Attenzione, segue dialogo fittizio ma molto probabile:
“Ed il vernissage al museo quando lo facciamo, di Giovedì come di consueto? No meglio il venerdi, anzi meglio il sabato. Anzi no scusate, facciamolo di martedì che fa più radical chic. E poi fatemi il piacere di non chiamarlo vernissage ma opening. Potremmo anche organizzare una sorta di brunch e magari piazzarlo all’interno di una preview per collezionisti e giornalisti.
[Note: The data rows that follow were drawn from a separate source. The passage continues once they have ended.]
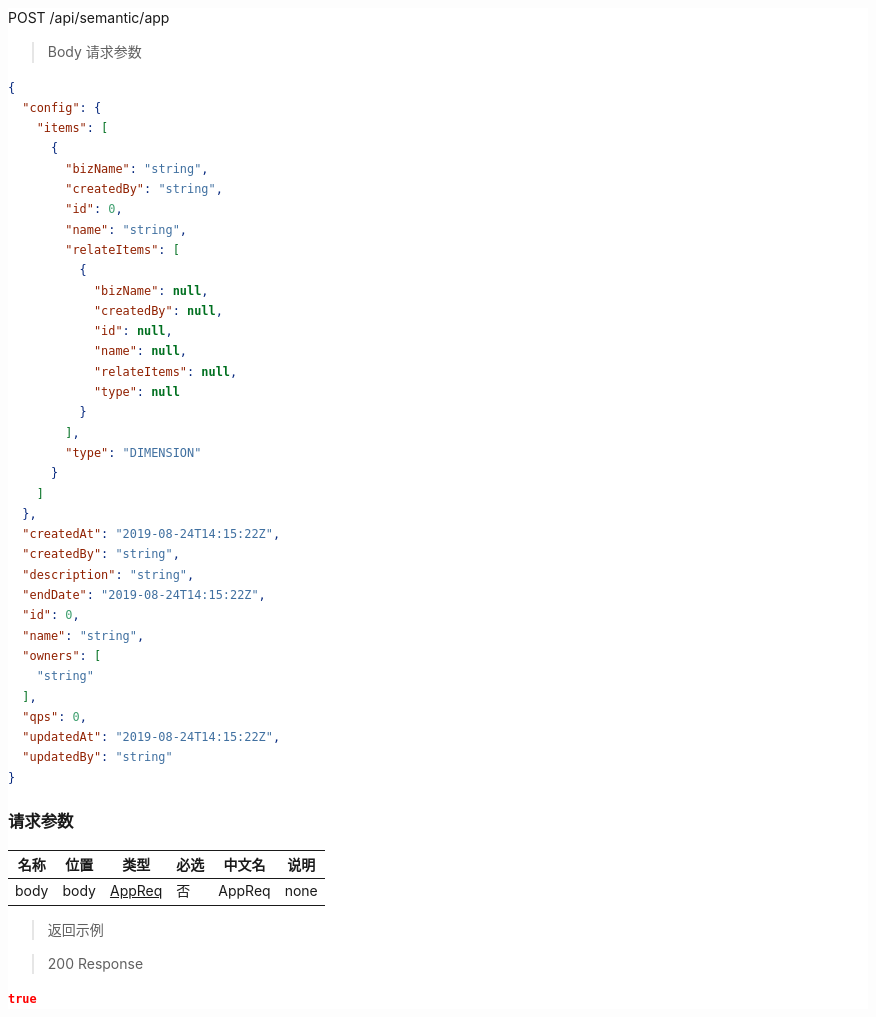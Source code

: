 POST /api/semantic/app

> Body 请求参数

```json
{
  "config": {
    "items": [
      {
        "bizName": "string",
        "createdBy": "string",
        "id": 0,
        "name": "string",
        "relateItems": [
          {
            "bizName": null,
            "createdBy": null,
            "id": null,
            "name": null,
            "relateItems": null,
            "type": null
          }
        ],
        "type": "DIMENSION"
      }
    ]
  },
  "createdAt": "2019-08-24T14:15:22Z",
  "createdBy": "string",
  "description": "string",
  "endDate": "2019-08-24T14:15:22Z",
  "id": 0,
  "name": "string",
  "owners": [
    "string"
  ],
  "qps": 0,
  "updatedAt": "2019-08-24T14:15:22Z",
  "updatedBy": "string"
}
```

### 请求参数

|名称|位置|类型|必选|中文名|说明|
|---|---|---|---|---|---|
|body|body|[AppReq](#schemaappreq)| 否 | AppReq|none|

> 返回示例

> 200 Response

```json
true
```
Poi verso la primavera organizziamo un appuntamento con aperitivo e musica electro, così vengono i giovani. Una bella situazione tipo discoteca avant-garde così facciamo 4000 presenze in un sol colpo e quando mandiamo i comunicati stampa possiamo dichiarare di esser l’istituzione con più visitatori in assoluto. Per quanto riguarda la stagione espositiva si potrebbero comprare un paio di pacchetti già confezionati all’estero, magari retrospettive di artisti storici italiani, per il resto rimpastiamo la collezione permanente e cediamo gli spazi a due artisti da televendita per abbattere i costi e proporre qualcosa, tanto ci sono un mare di artisti della domenica disposti a spendere a go-go pur di esporre in un museo.
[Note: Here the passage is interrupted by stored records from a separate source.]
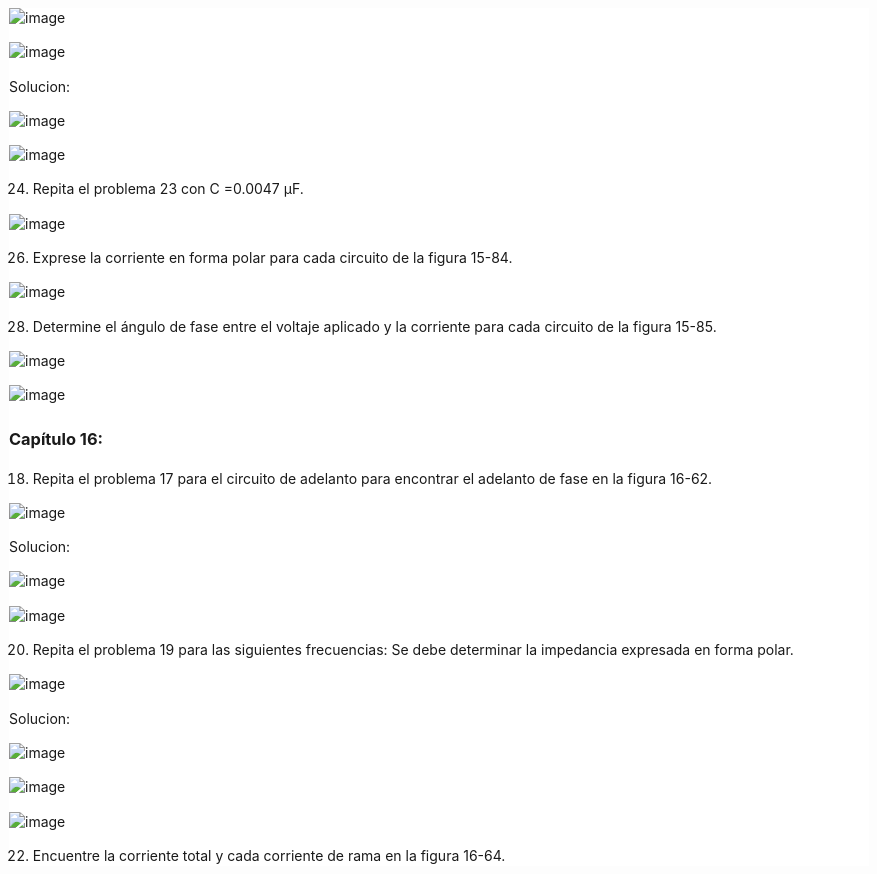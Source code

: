 ![image](https://user-images.githubusercontent.com/105681693/186567793-27d37956-5e52-4715-b7bc-6c88614652c8.png)

![image](https://user-images.githubusercontent.com/105681693/186567807-3deb8b24-a5a3-4fe3-97fb-aff20a922778.png)

Solucion:

![image](https://user-images.githubusercontent.com/105681693/186567829-962f5082-c635-4804-b8c6-3f5511e270c3.png)

![image](https://user-images.githubusercontent.com/105681693/186567869-34808749-9f8d-42da-9b03-fde821ff5563.png)

24. Repita el problema 23 con C =0.0047 µF.

![image](https://user-images.githubusercontent.com/105681693/186567858-7666a5c9-4064-4cc0-8e6a-70bac895310f.png)

26. Exprese la corriente en forma polar para cada circuito de la figura 15-84.

![image](https://user-images.githubusercontent.com/105681693/186567919-6d6ef145-f6d8-46d5-a726-695e87dd2e36.png)

28. Determine el ángulo de fase entre el voltaje aplicado y la corriente para cada circuito de la figura 15-85.

![image](https://user-images.githubusercontent.com/105681693/186567934-091b554c-6ff0-492b-a935-1004e127bed0.png)

![image](https://user-images.githubusercontent.com/105681693/186567947-48631907-819c-4fa5-8ce3-7fdd30003e66.png)

### Capítulo 16:

18. Repita el problema 17 para el circuito de adelanto para encontrar el adelanto de fase en la figura 16-62.

![image](https://user-images.githubusercontent.com/105681693/186568149-abe44133-cb4b-4db4-861a-e4aa170fcc10.png)

Solucion:

![image](https://user-images.githubusercontent.com/105681693/186568168-1087fb78-41e2-4fe4-bf36-103aab2829af.png)

![image](https://user-images.githubusercontent.com/105681693/186568189-1b1c9ef6-a031-451a-beb7-fb63cf493020.png)

20. Repita el problema 19 para las siguientes frecuencias: Se debe determinar la impedancia expresada en forma polar.

![image](https://user-images.githubusercontent.com/105681693/186568198-adf7fd8c-319c-456e-bbcf-c6ca323e1b48.png)

Solucion:

![image](https://user-images.githubusercontent.com/105681693/186568224-e9c803e5-d08e-4d44-9e98-5363b2892fd8.png)

![image](https://user-images.githubusercontent.com/105681693/186568236-cb427679-8994-469d-94f4-8794fed0b93a.png)

![image](https://user-images.githubusercontent.com/105681693/186568256-720933a8-b58c-4791-9ac4-619fff692c16.png)

22. Encuentre la corriente total y cada corriente de rama en la figura 16-64.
Ah, non dimentichiamoci che poi bisogna dar spazio al premio di quella fondazione che ci finanzia, e si potrebbe organizzare in seguito una mostra personale all’artista-pupillo della fondazione. Dopo.. fammi pensare, coi finanziamenti dello stato acquistiamo qualche opera per la collezione, gli artisti devono essere rappresentati da quelle gallerie amiche nostre, una mano lava l’altra. Ah, possiamo sempre aggiungere in corsa altri piccoli eventi legati all’architettura e al design o cose sullo stesso genere. Così anche quest’anno abbiamo risolto. Tanto di far mostre per il pubblico a noi non interessa.”
Se anche i vertici del museo di arte contemporanea della tua città si comportano in questa maniera è giunto il momento di disertare l’istituzione e cominciar a pensare che l’arte contemporanea ha molto altro da offrire ai suoi finanziatori, vale a dire noi.